Want More Local Fresh Food? Then Stop Criminalizing Family Farmers!

By:  John Kinsman, President of Family Farm Defenders

Published by Common Dreams 1/10/12

http://www.commondreams.org/view/2012/01/10-0

On Wed. Jan. 11th dairy farmer, Vernon Herschberger must appear before a county judge in Baraboo, WI – his crime, providing unpasteurized dairy products from his small herd of about twenty pastured cows to members of his own buying club.  Half way across the continent in ME, Daniel Brown, another family farmer with a small livestock herd was notified on Nov. 8th that he was being sued by the state for selling food and milk without a license.   At the time he was milking one Jersey cow.

In Valencio County, NM, the Hispano Chamber of Commerce was forced to cancel its popular Matanza Festival set for Jan. 28th under pressure from the USDA which said the centuries old tradition of processing and serving pigs on site could no longer be done outside of a federally certified slaughter facility.   Last July in Oak Park, MI bureaucrats threatened Julie Bass with up to three months in jail for daring to grow vegetables in her own front yard.  In Sept. Adam Guerrero, was ordered to remove his kitchen garden because it was deemed a “public nuisance” by Memphis, TN officials.  Apparently, Michelle Obama’s victory garden at the White House falls under a different jurisdiction.

This government crackdown on family farmers is absurd given the current sordid state of our food/farm system and the urgent need to relocalize agriculture for the sake of our health, as well as that of the planet.   Study after study has shown that the most dangerous food is usually that which has endured the most processing and traveled the furthest.

“With millions of Americans contracting food borne illnesses each year, the USDA is committed to supporting research that improves the safety of our nation’s food system,” – this was the comment of USDA Deputy Secretary, Kathleen Merrigan, in a Dec. 15th, 2011 article in Agriview.  In the same issue, it was also revealed that U.S. meat and milk exports had failed to pass the European Union’s standard for drug residues.   Deborah Cera, leader of the drug compliance team at the FDA’s Center for Veterinary Medicine, admitted there were many violations involving scores of drugs in U.S. livestock.  In a Nov. 17th 2011 article in the Wisconsin State Farmer, Kim Brown-Pokorny of the WI Veterinary Medical Association, warned that Wisconsin was the worst violator nationwide in terms of illegal drug residues in the meat of culled dairy cows.  Yet, there was no mention in either article of prosecuting or penalizing these drug users or even informing U.S. consumers of this obvious food safety threat.

On Wed.
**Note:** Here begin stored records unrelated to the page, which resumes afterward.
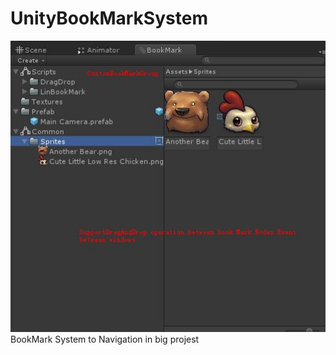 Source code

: # UnityBookMarkSystem

![image demoPic](Images/KyleBookMark.jpg)
BookMark System to Navigation in big projest
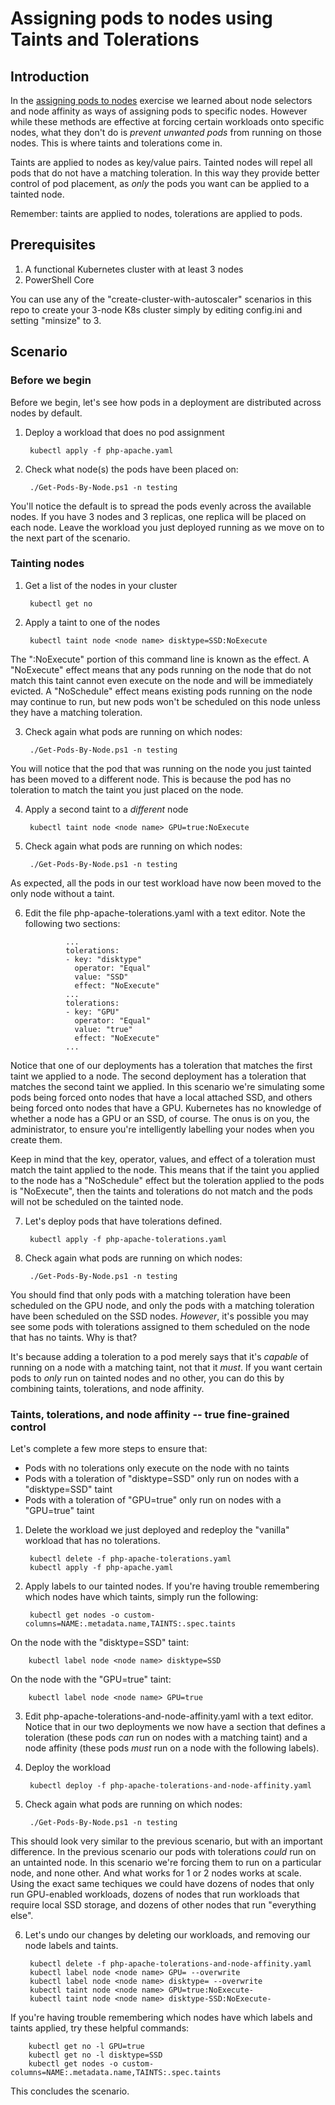 # Assigning pods to nodes using Taints and Tolerations

## Introduction
In the [assigning pods to nodes](https://github.com/dbc13543/k8s-demos/tree/master/assigning-pods-to-nodes) exercise we learned about node selectors and node affinity as ways of assigning pods to specific nodes.  However while these methods are effective at forcing certain workloads onto specific nodes, what they don't do is *prevent unwanted pods* from running on those nodes.  This is where taints and tolerations come in.

Taints are applied to nodes as key/value pairs.  Tainted nodes will repel all pods that do not have a matching toleration.  In this way they provide better control of pod placement, as *only* the pods you want can be applied to a tainted node.

Remember: taints are applied to nodes, tolerations are applied to pods.

## Prerequisites
1. A functional Kubernetes cluster with at least 3 nodes
2. PowerShell Core

You can use any of the "create-cluster-with-autoscaler" scenarios in this repo to create your 3-node K8s cluster simply by editing config.ini and setting "minsize" to 3.

## Scenario
### Before we begin
Before we begin, let's see how pods in a deployment are distributed across nodes by default.  

1. Deploy a workload that does no pod assignment

        kubectl apply -f php-apache.yaml

2. Check what node(s) the pods have been placed on:

        ./Get-Pods-By-Node.ps1 -n testing

You'll notice the default is to spread the pods evenly across the available nodes.  If you have 3 nodes and 3 replicas, one replica will be placed on each node.  Leave the workload you just deployed running as we move on to the next part of the scenario.

### Tainting nodes

1. Get a list of the nodes in your cluster

        kubectl get no

2. Apply a taint to one of the nodes

        kubectl taint node <node name> disktype=SSD:NoExecute

The ":NoExecute" portion of this command line is known as the effect.  A "NoExecute" effect means that any pods running on the node that do not match this taint cannot even execute on the node and will be immediately evicted.  A "NoSchedule" effect means existing pods running on the node may continue to run, but new pods won't be scheduled on this node unless they have a matching toleration.

3. Check again what pods are running on which nodes:

        ./Get-Pods-By-Node.ps1 -n testing

You will notice that the pod that was running on the node you just tainted has been moved to a different node.  This is because the pod has no toleration to match the taint you just placed on the node.

4. Apply a second taint to a *different* node

        kubectl taint node <node name> GPU=true:NoExecute

5. Check again what pods are running on which nodes:

        ./Get-Pods-By-Node.ps1 -n testing

As expected, all the pods in our test workload have now been moved to the only node without a taint.  

6. Edit the file php-apache-tolerations.yaml with a text editor.  Note the following two sections:

                ...
                tolerations:
                - key: "disktype"
                  operator: "Equal"
                  value: "SSD"
                  effect: "NoExecute"
                ...
                tolerations:
                - key: "GPU"
                  operator: "Equal"
                  value: "true"
                  effect: "NoExecute"
                ...

Notice that one of our deployments has a toleration that matches the first taint we applied to a node.  The second deployment has a toleration that matches the second taint we applied.  In this scenario we're simulating some pods being forced onto nodes that have a local attached SSD, and others being forced onto nodes that have a GPU.  Kubernetes has no knowledge of whether a node has a GPU or an SSD, of course.  The onus is on you, the administrator, to ensure you're intelligently labelling your nodes when you create them.

Keep in mind that the key, operator, values, and effect of a toleration must match the taint applied to the node.  This means that if the taint you applied to the node has a "NoSchedule" effect but the toleration applied to the pods is "NoExecute", then the taints and tolerations do not match and the pods will not be scheduled on the tainted node.

7. Let's deploy pods that have tolerations defined.

        kubectl apply -f php-apache-tolerations.yaml


8. Check again what pods are running on which nodes:

        ./Get-Pods-By-Node.ps1 -n testing

You should find that only pods with a matching toleration have been scheduled on the GPU node, and only the pods with a matching toleration have been scheduled on the SSD nodes.  *However*, it's possible you may see some pods with tolerations assigned to them scheduled on the node that has no taints.  Why is that?

It's because adding a toleration to a pod merely says that it's *capable* of running on a node with a matching taint, not that it *must*.  If you want certain pods to *only* run on tainted nodes and no other, you can do this by combining taints, tolerations, and node affinity.

### Taints, tolerations, and node affinity -- true fine-grained control
Let's complete a few more steps to ensure that:

* Pods with no tolerations only execute on the node with no taints
* Pods with a toleration of "disktype=SSD" only run on nodes with a "disktype=SSD" taint
* Pods with a toleration of "GPU=true" only run on nodes with a "GPU=true" taint

1. Delete the workload we just deployed and redeploy the "vanilla" workload that has no tolerations.

        kubectl delete -f php-apache-tolerations.yaml
        kubectl apply -f php-apache.yaml

2. Apply labels to our tainted nodes.  If you're having trouble remembering which nodes have which taints, simply run the following:

        kubectl get nodes -o custom-columns=NAME:.metadata.name,TAINTS:.spec.taints

On the node with the "disktype=SSD" taint:

        kubectl label node <node name> disktype=SSD

On the node with the "GPU=true" taint:

        kubectl label node <node name> GPU=true

3. Edit php-apache-tolerations-and-node-affinity.yaml with a text editor.  Notice that in our two deployments we now have a section that defines a toleration (these pods *can* run on nodes with a matching taint) and a node affinity (these pods *must* run on a node with the following labels).

4. Deploy the workload

        kubectl deploy -f php-apache-tolerations-and-node-affinity.yaml

5. Check again what pods are running on which nodes:

        ./Get-Pods-By-Node.ps1 -n testing

This should look very similar to the previous scenario, but with an important difference.  In the previous scenario our pods with tolerations *could* run on an untainted node.  In this scenario we're forcing them to run on a particular node, and none other.  And what works for 1 or 2 nodes works at scale.  Using the exact same techiques we could have dozens of nodes that only run GPU-enabled workloads, dozens of nodes that run workloads that require local SSD storage, and dozens of other nodes that run "everything else".

6. Let's undo our changes by deleting our workloads, and removing our node labels and taints.  

        kubectl delete -f php-apache-tolerations-and-node-affinity.yaml
        kubectl label node <node name> GPU= --overwrite
        kubectl label node <node name> disktype= --overwrite
        kubectl taint node <node name> GPU=true:NoExecute-
        kubectl taint node <node name> disktype-SSD:NoExecute-

If you're having trouble remembering which nodes have which labels and taints applied, try these helpful commands:

        kubectl get no -l GPU=true
        kubectl get no -l disktype=SSD
        kubectl get nodes -o custom-columns=NAME:.metadata.name,TAINTS:.spec.taints

This concludes the scenario. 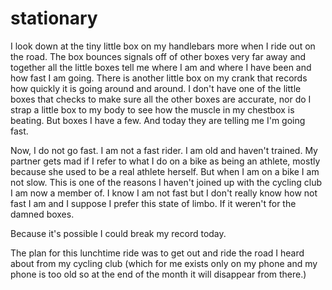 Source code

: # stationary

I look down at the tiny little box on my handlebars more when I ride out on the road. The box bounces signals off of other boxes very far away and together all the little boxes tell me where I am and where I have been and how fast I am going. There is another little box on my crank that records how quickly it is going around and around. I don't have one of the little boxes that checks to make sure all the other boxes are accurate, nor do I strap a little box to my body to see how the muscle in my chestbox is beating. But boxes I have a few. And today they are telling me I'm going fast.

Now, I do not go fast. I am not a fast rider. I am old and haven't trained. My partner gets mad if I refer to what I do on a bike as being an athlete, mostly because she used to be a real athlete herself. But when I am on a bike I am not slow. This is one of the reasons I haven't joined up with the cycling club I am now a member of. I know I am not fast but I don't really know how not fast I am and I suppose I prefer this state of limbo. If it weren't for the damned boxes.

Because it's possible I could break my record today.

The plan for this lunchtime ride was to get out and ride the road I heard about from my cycling club (which for me exists only on my phone and my phone is too old so at the end of the month it will disappear from there.)
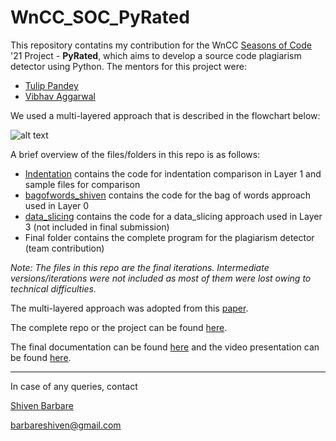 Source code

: # WnCC_SOC_PyRated
This repository contatins my contribution for the WnCC [Seasons of Code](https://wncc-iitb.org/soc/) '21 Project - **PyRated**, which aims to develop a source code plagiarism detector using Python. The mentors for this project were:
* [Tulip Pandey](https://github.com/tulip16)
* [Vibhav Aggarwal](https://github.com/vibhav011)

We used a multi-layered approach that is described in the flowchart below:

![alt text](https://github.com/bshiven01/WnCC_SOC_PyRated/blob/main/pyrated_flowchart.png)

A brief overview of the files/folders in this repo is as follows:
* [Indentation](https://github.com/bshiven01/WnCC_SOC_PyRated/tree/main/Indentation) contains the code for indentation comparison in Layer 1 and sample files for comparison
* [bagofwords_shiven](https://github.com/bshiven01/WnCC_SOC_PyRated/tree/main/bagofwords_shiven.py) contains the code for the bag of words approach used in Layer 0
* [data_slicing](https://github.com/bshiven01/WnCC_SOC_PyRated/tree/main/data_slicing.py) contains the code for a data_slicing approach used in Layer 3 (not included in final submission)
* Final folder contains the complete program for the plagiarism detector (team contribution)

*Note: The files in this repo are the final iterations. Intermediate versions/iterations were not included as most of them were lost owing to technical difficulties.* 

The multi-layered approach was adopted from this [paper](https://research.ijcaonline.org/volume105/number12/pxc3899785.pdf).

The complete repo or the project can be found [here](https://github.com/Team-PyRated/PyRated).

The final documentation can be found [here](https://docs.google.com/document/d/146Hrbl5qcjx6Rr3uuqSimjE3Emh22gu69EVHmhe9cE0/edit?usp=sharing) and the video presentation can be found [here]().

***

In case of any queries, contact

[Shiven Barbare](https://github.com/bshiven01)

[barbareshiven@gmail.com](barbareshiven@gmail.com)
Jan. 4th 2012 the FDA announced it would finally ban the use of cephalosporins in livestock by April.  Of course, this is but one small group of antibiotics representing less than .00032% of the 29 million pounds fed to livestock each year.  Doctors use barely 20% of antibiotics in the U.S. to treat human disease  – the other 80% are used on livestock to make them grow faster, and this reckless application is driving the evolution of antibiotic resistant pathogens that now plague our hospitals.

Meanwhile, the USDA, FDA, and various state agricultural agencies are squandering millions in scarce taxpayer dollars to criminalize small family farmers who are at the forefront of providing healthy nutritious fresh food to their communities.   For instance, according to an Aug. 25th, 2011 Natural News story, the WI Dept of Agriculture and Consumer Protection (DATCP) receives up to $80,000 a month from the FDA to wage its current crackdown on raw milk.   The FDA even flew several of its officials out to Wisconsin to join DATCP colleagues for surveillance operations of local farmers’ markets.  This taxpayer subsidized harassment is reminiscent of the discredited National Animal Identification System (NAIS) which was also fueled by millions in USDA dollars funneled to DATCP for the unapproved registration and “identity theft” of family farmers simply to meet compliance quotas.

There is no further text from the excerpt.